Listen up, baby boomers. The government wants every one of you to get tested for the hepatitis C virus.
The Centers for Disease Control and Prevention made a sweeping recommendation official amid growing concern about the estimated 2 million boomers infected with the virus, which can cause cirrhosis and liver cancer. The advice was published in the latest Morbidity and Mortality Weekly Report.
CDC officials say most of these people don't know they are infected and will develop liver disease unless they get treatment that clears the virus from the body.
The agency decided to target people born from 1945 through 1965 because they are five times more likely than other adults to carry the hepatitis C virus. About 1 in 30 boomers is infected and thousands die each year of cirrhosis and liver cancer.
One reason so many boomers are infected is that more than a few used injected drugs much earlier in their lives, says Dr. John Ward, who runs the CDC's viral hepatitis division.
"We had an epidemic of hepatitis C transmission in the '70s and '80s, and we're now seeing an epidemic of hepatitis C disease," he says
The virus hepatitis C virus can be transmitted through sharing needles. It was also spread through blood transfusions and organ transplants before widespread screening of the blood supply began in 1992.
Ward says a blood test is the only way for a person to know if they have hepatitis C.
"Even at the time of infection, it often does not cause any symptoms," he says. Over years or even decades the infection causes scarring in the liver. But by the time symptoms appear, he says, "they may have already have developed cirrhosis or even liver cancer."
Until now, the CDC recommended testing only for people with known risk factors. That meant relying on patients to reveal to a doctor that they were at risk. "I felt we were battling this problem with one arm tied behind our back," Ward says.
One problem is that many patients don't want to talk about behavior that could have caused their infection, says Andrew Muir, director of hepatology at Duke University.
"A lot of the people that I meet who have been diagnosed with hepatitis C did use injection drugs many years ago," he says. "But many of them have moved on and are at a very different place in their lives," he says.
Unfortunately, reluctance to talk about things like drug use can have major health consequences, Muir says.

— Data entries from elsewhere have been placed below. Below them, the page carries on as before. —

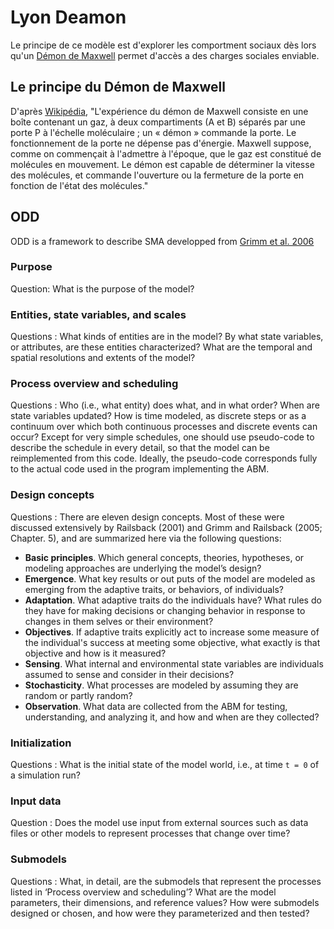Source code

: # Lyon Deamon

Le principe de ce modèle est d'explorer les comportment sociaux dès lors qu'un [Démon de Maxwell](http://fr.wikipedia.org/wiki/D%C3%A9mon_de_Maxwell) permet d'accès a des charges sociales enviable.

## Le principe du Démon de Maxwell ##

D'après [Wikipédia](http://fr.wikipedia.org/wiki/D%C3%A9mon_de_Maxwell), "L'expérience du démon de Maxwell consiste en une boîte contenant un gaz, à deux compartiments (A et B) séparés par une porte P à l'échelle moléculaire ; un « démon » commande la porte. Le fonctionnement de la porte ne dépense pas d'énergie. Maxwell suppose, comme on commençait à l'admettre à l'époque, que le gaz est constitué de molécules en mouvement. Le démon est capable de déterminer la vitesse des molécules, et commande l'ouverture ou la fermeture de la porte en fonction de l'état des molécules."

## ODD ##
ODD is a framework to describe SMA developped from [Grimm et al. 2006](http://www.ufz.de/export/data/1/19520_ODD_Update.pdf) 


### Purpose ###
Question: What is the purpose of the model?

### Entities, state variables, and scales ###
Questions : What kinds of entities are in the model? By what state variables, or attributes, are these entities characterized? What are the temporal and spatial resolutions and extents of the model? 

### Process overview and scheduling ###
Questions : Who (i.e., what entity) does what, and in what order? When are state variables updated? How is time modeled, as discrete steps or as a continuum over which both continuous processes and discrete events can occur? Except for very simple schedules, one should use pseudo-code to describe the schedule in every detail, so that the model can be reimplemented from this code. Ideally, the pseudo-code corresponds fully to the actual code used in the program implementing the ABM. 

### Design concepts ###
Questions : There are eleven design concepts. Most of these were discussed extensively by Railsback (2001) and Grimm and Railsback (2005; Chapter. 5), and are summarized here via the following questions:   

 * **Basic principles**. Which general concepts, theories, hypotheses, or modeling approaches are underlying the model’s design?
 * **Emergence**. What key results or out puts of the model are modeled as emerging from the adaptive traits, or behaviors, of individuals?
 * **Adaptation**. What adaptive traits do the individuals have? What rules do they have for making decisions or changing behavior in response to changes in them selves or their environment? 
 * **Objectives**. If adaptive traits explicitly act to increase some measure of the individual's success at meeting some objective, what exactly is that objective and how is it measured? 
 * **Sensing**. What internal and environmental state variables are individuals assumed to sense and consider in their decisions?
 * **Stochasticity**. What processes are modeled by assuming they are random or partly random?
 * **Observation**. What data are collected from the ABM for testing, understanding, and analyzing it, and how and when are they collected?

### Initialization ###
Questions : What is the initial state of the model world, i.e., at time `t = 0` of a simulation run? 

### Input data ###
Question : Does the model use input from external sources such as data files or other models to represent processes that change over time? 

### Submodels ###
Questions : What, in detail, are the submodels that represent the processes listed in ‘Process overview and scheduling’? What are the model parameters, their dimensions, and reference values? How were submodels designed or chosen, and how were they parameterized and then tested? 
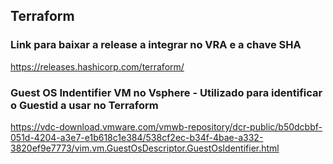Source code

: ## Terraform
### Link para baixar a release a integrar no VRA e a chave SHA
https://releases.hashicorp.com/terraform/

### Guest OS Indentifier VM no Vsphere - Utilizado para identificar o Guestid a usar no Terraform
https://vdc-download.vmware.com/vmwb-repository/dcr-public/b50dcbbf-051d-4204-a3e7-e1b618c1e384/538cf2ec-b34f-4bae-a332-3820ef9e7773/vim.vm.GuestOsDescriptor.GuestOsIdentifier.html


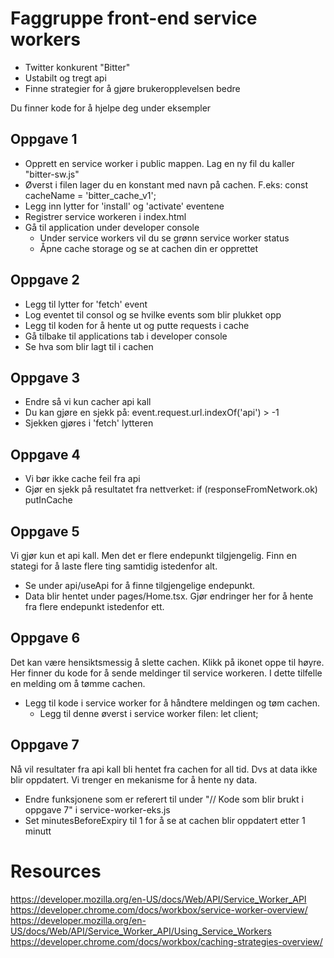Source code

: # Faggruppe front-end service workers

-   Twitter konkurent "Bitter"
-   Ustabilt og tregt api
-   Finne strategier for å gjøre brukeropplevelsen bedre

Du finner kode for å hjelpe deg under eksempler

## Oppgave 1

-   Opprett en service worker i public mappen. Lag en ny fil du kaller "bitter-sw.js"
-   Øverst i filen lager du en konstant med navn på cachen. F.eks:
    const cacheName = 'bitter_cache_v1';
-   Legg inn lytter for 'install' og 'activate' eventene
-   Registrer service workeren i index.html
-   Gå til application under developer console
    -   Under service workers vil du se grønn service worker status
    -   Åpne cache storage og se at cachen din er opprettet

## Oppgave 2

-   Legg til lytter for 'fetch' event
-   Log eventet til consol og se hvilke events som blir plukket opp
-   Legg til koden for å hente ut og putte requests i cache
-   Gå tilbake til applications tab i developer console
-   Se hva som blir lagt til i cachen

## Oppgave 3

-   Endre så vi kun cacher api kall
-   Du kan gjøre en sjekk på: event.request.url.indexOf('api') > -1
-   Sjekken gjøres i 'fetch' lytteren

## Oppgave 4

-   Vi bør ikke cache feil fra api
-   Gjør en sjekk på resultatet fra nettverket:
    if (responseFromNetwork.ok) putInCache

## Oppgave 5

Vi gjør kun et api kall. Men det er flere endepunkt tilgjengelig.
Finn en stategi for å laste flere ting samtidig istedenfor alt.

-   Se under api/useApi for å finne tilgjengelige endepunkt.
-   Data blir hentet under pages/Home.tsx. Gjør endringer her for å hente fra flere endepunkt istedenfor ett.

## Oppgave 6

Det kan være hensiktsmessig å slette cachen. Klikk på ikonet oppe til høyre.
Her finner du kode for å sende meldinger til service workeren.
I dette tilfelle en melding om å tømme cachen.

-   Legg til kode i service worker for å håndtere meldingen og tøm cachen.
    -   Legg til denne øverst i service worker filen: let client;

## Oppgave 7

Nå vil resultater fra api kall bli hentet fra cachen for all tid.
Dvs at data ikke blir oppdatert. Vi trenger en mekanisme for å hente ny data.

-   Endre funksjonene som er referert til under "// Kode som blir brukt i oppgave 7" i service-worker-eks.js
-   Set minutesBeforeExpiry til 1 for å se at cachen blir oppdatert etter 1 minutt

# Resources

https://developer.mozilla.org/en-US/docs/Web/API/Service_Worker_API
https://developer.chrome.com/docs/workbox/service-worker-overview/
https://developer.mozilla.org/en-US/docs/Web/API/Service_Worker_API/Using_Service_Workers
https://developer.chrome.com/docs/workbox/caching-strategies-overview/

"When I meet a patient who shows up with a liver cancer or shows up at the point where they need a liver transplant it's especially poignant, because I know that if we'd identified them a few years ago we could have treated them and prevented this from happening," Muir says.
Muir hopes more people will be treated now that screening extends to everyone in a specific age group. And thanks to new drugs, he says, up to three-quarters of people who finish treatment completely clear the virus from their body.
But Muir says treatment remains expensive and gruelling.
It can cost $100,000, which can be beyond the reach of people without health insurance, Muir says. And having hepatitis C can make it hard to get insurance.
CDC officials acknowledged that health insurance is a problem for people with hepatitis C infection when they published a draft of the current recommendation several months ago. The agency likes to cite research showing that it's cheaper for insurers to pay for treatment that eliminates the virus than pay for the care of patients who get sick.
Another concern about treatment involves its lengthy course and unpleasant side effects. Treatment regimens can take up to 48 weeks, although many patients are able to finish in half that time. And the drugs can cause fevers, chills, muscle aches, vomiting and depression.
But there are dozens of new hepatitis C drugs in the pipeline, Muir says. That should mean that treatment will becomes more effective, quicker and less arduous, he says.